WHAT TO WORK ON =
What follows is a listing; restate all of it word for word.
▬▬▬▬▬▬▬▬▬▬
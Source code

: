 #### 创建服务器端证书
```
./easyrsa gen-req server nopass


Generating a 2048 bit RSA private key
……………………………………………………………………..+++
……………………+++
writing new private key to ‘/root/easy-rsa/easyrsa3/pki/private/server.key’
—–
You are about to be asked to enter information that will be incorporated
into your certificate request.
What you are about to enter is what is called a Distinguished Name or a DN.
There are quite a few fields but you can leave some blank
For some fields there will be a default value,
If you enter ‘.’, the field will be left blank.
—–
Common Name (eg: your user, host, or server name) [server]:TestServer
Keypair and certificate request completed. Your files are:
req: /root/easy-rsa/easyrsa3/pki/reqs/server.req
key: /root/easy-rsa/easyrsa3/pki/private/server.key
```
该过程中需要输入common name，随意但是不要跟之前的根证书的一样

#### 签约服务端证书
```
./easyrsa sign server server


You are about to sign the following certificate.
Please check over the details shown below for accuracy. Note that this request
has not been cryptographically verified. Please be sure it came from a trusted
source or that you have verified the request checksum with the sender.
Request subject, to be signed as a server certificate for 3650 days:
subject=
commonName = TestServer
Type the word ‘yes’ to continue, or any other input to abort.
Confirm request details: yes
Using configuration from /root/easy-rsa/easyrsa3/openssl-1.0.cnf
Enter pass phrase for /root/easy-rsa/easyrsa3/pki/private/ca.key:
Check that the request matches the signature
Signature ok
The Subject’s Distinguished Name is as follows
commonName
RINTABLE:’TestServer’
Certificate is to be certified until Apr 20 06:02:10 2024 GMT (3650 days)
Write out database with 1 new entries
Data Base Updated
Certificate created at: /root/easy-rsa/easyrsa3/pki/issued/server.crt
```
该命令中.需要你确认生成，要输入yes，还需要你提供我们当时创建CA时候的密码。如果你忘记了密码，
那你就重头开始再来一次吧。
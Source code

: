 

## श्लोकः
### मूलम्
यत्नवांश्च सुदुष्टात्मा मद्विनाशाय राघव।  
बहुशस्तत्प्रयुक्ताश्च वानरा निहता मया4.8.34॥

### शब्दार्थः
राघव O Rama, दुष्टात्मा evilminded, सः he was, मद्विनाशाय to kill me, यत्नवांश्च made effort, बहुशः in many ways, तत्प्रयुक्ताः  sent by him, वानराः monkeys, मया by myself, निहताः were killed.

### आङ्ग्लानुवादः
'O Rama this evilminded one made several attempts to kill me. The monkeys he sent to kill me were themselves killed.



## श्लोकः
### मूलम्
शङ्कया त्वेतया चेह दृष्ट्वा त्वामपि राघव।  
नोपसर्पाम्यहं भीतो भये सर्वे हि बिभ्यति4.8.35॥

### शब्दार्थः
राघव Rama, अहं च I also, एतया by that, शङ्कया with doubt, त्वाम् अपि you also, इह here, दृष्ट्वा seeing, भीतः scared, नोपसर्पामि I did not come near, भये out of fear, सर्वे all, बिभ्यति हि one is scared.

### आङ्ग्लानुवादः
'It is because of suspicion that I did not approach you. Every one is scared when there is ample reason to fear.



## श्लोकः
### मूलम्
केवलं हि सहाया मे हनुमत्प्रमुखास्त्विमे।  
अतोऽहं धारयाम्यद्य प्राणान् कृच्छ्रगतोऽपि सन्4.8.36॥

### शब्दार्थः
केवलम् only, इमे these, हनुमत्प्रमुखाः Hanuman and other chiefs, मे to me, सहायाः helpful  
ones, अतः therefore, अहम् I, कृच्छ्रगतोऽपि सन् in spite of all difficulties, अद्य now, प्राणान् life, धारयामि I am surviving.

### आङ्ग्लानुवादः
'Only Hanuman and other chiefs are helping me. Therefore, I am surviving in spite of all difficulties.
▬▬▬▬▬▬▬▬▬▬
RESPONSE TO THE EXERCISE =
Source code

: #### 创建服务器端证书
```
./easyrsa gen-req server nopass


Generating a 2048 bit RSA private key
……………………………………………………………………..+++
……………………+++
writing new private key to ‘/root/easy-rsa/easyrsa3/pki/private/server.key’
—–
You are about to be asked to enter information that will be incorporated
into your certificate request.
What you are about to enter is what is called a Distinguished Name or a DN.
There are quite a few fields but you can leave some blank
For some fields there will be a default value,
If you enter ‘.’, the field will be left blank.
—–
Common Name (eg: your user, host, or server name) [server]:TestServer
Keypair and certificate request completed. Your files are:
req: /root/easy-rsa/easyrsa3/pki/reqs/server.req
key: /root/easy-rsa/easyrsa3/pki/private/server.key
```
该过程中需要输入common name，随意但是不要跟之前的根证书的一样

#### 签约服务端证书
```
./easyrsa sign server server


You are about to sign the following certificate.
Please check over the details shown below for accuracy. Note that this request
has not been cryptographically verified. Please be sure it came from a trusted
source or that you have verified the request checksum with the sender.
Request subject, to be signed as a server certificate for 3650 days:
subject=
commonName = TestServer
Type the word ‘yes’ to continue, or any other input to abort.
Confirm request details: yes
Using configuration from /root/easy-rsa/easyrsa3/openssl-1.0.cnf
Enter pass phrase for /root/easy-rsa/easyrsa3/pki/private/ca.key:
Check that the request matches the signature
Signature ok
The Subject’s Distinguished Name is as follows
commonName
RINTABLE:’TestServer’
Certificate is to be certified until Apr 20 06:02:10 2024 GMT (3650 days)
Write out database with 1 new entries
Data Base Updated
Certificate created at: /root/easy-rsa/easyrsa3/pki/issued/server.crt
```
该命令中.需要你确认生成，要输入yes，还需要你提供我们当时创建CA时候的密码。如果你忘记了密码，
那你就重头开始再来一次吧。
Source code

: 

## श्लोकः
### मूलम्
यत्नवांश्च सुदुष्टात्मा मद्विनाशाय राघव।  
बहुशस्तत्प्रयुक्ताश्च वानरा निहता मया4.8.34॥

### शब्दार्थः
राघव O Rama, दुष्टात्मा evilminded, सः he was, मद्विनाशाय to kill me, यत्नवांश्च made effort, बहुशः in many ways, तत्प्रयुक्ताः  sent by him, वानराः monkeys, मया by myself, निहताः were killed.

### आङ्ग्लानुवादः
'O Rama this evilminded one made several attempts to kill me. The monkeys he sent to kill me were themselves killed.



## श्लोकः
### मूलम्
शङ्कया त्वेतया चेह दृष्ट्वा त्वामपि राघव।  
नोपसर्पाम्यहं भीतो भये सर्वे हि बिभ्यति4.8.35॥

### शब्दार्थः
राघव Rama, अहं च I also, एतया by that, शङ्कया with doubt, त्वाम् अपि you also, इह here, दृष्ट्वा seeing, भीतः scared, नोपसर्पामि I did not come near, भये out of fear, सर्वे all, बिभ्यति हि one is scared.

### आङ्ग्लानुवादः
'It is because of suspicion that I did not approach you. Every one is scared when there is ample reason to fear.



## श्लोकः
### मूलम्
केवलं हि सहाया मे हनुमत्प्रमुखास्त्विमे।  
अतोऽहं धारयाम्यद्य प्राणान् कृच्छ्रगतोऽपि सन्4.8.36॥

### शब्दार्थः
केवलम् only, इमे these, हनुमत्प्रमुखाः Hanuman and other chiefs, मे to me, सहायाः helpful  
ones, अतः therefore, अहम् I, कृच्छ्रगतोऽपि सन् in spite of all difficulties, अद्य now, प्राणान् life, धारयामि I am surviving.

### आङ्ग्लानुवादः
'Only Hanuman and other chiefs are helping me. Therefore, I am surviving in spite of all difficulties.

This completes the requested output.